Gary....I could be trite and answer this question by saying, "a cap is anything that you put on top of something, such as headwear on one's head". But, I don't think you are looking for that. This indeed is Return of Cash Investment. I believe what you are really asking is, "What is a cap rate in commercial real estate and how is it used"? If I am wrong please forgive me for providing an answer to my own formulated question.
A capitalization rate in commercial real estate is a method of determining just how much the purchase price of the property will return on an annual basis, if one pays all cash for the property. (Do not get this confused with "cash on cash" as that is usually the figure that is shown after "net operating income" has been achieved and debt service and other below the line items are deducted).

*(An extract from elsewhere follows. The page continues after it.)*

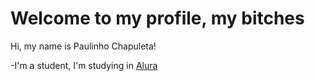 # Welcome to my profile, my bitches

Hi, my name is Paulinho Chapuleta!

-I'm a student, I'm studying in [Alura](https://www.alura.com.br/)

Cap rate analysis is very helpful in comparing property values one to another. It is also way of comparing a return the value of a property when all cash is paid to the value of a stock when all cash is paid; the value of savings accounts; trust deeds; bonds; and any other alternative method of investing cash.
An example of this is: You consider a purchase of a rental property for $2 M and pay all cash. Your capitalization rate is 8%. Thus, you have to receive $160,000 in Net Operating Income (NOI) annually. (Collected rents, minus all operating costs = NOI). Alternatively, you will have the opportunity to purchase a bond for $2 M that will return a 4% capitalization rate for you. The bond will provide $80,000 per year of income. It now becomes your choice to determine the risks of the bond and the risks of the real estate purchase. There are many factors to weigh in this decision besides the difference of $80,000 per year of income between the two investments. This is where investment analysis skill plays a large part. Weighing both risk and reward in the investment of a client’s funds in commercial real estate is a real necessity in the successful representation of others.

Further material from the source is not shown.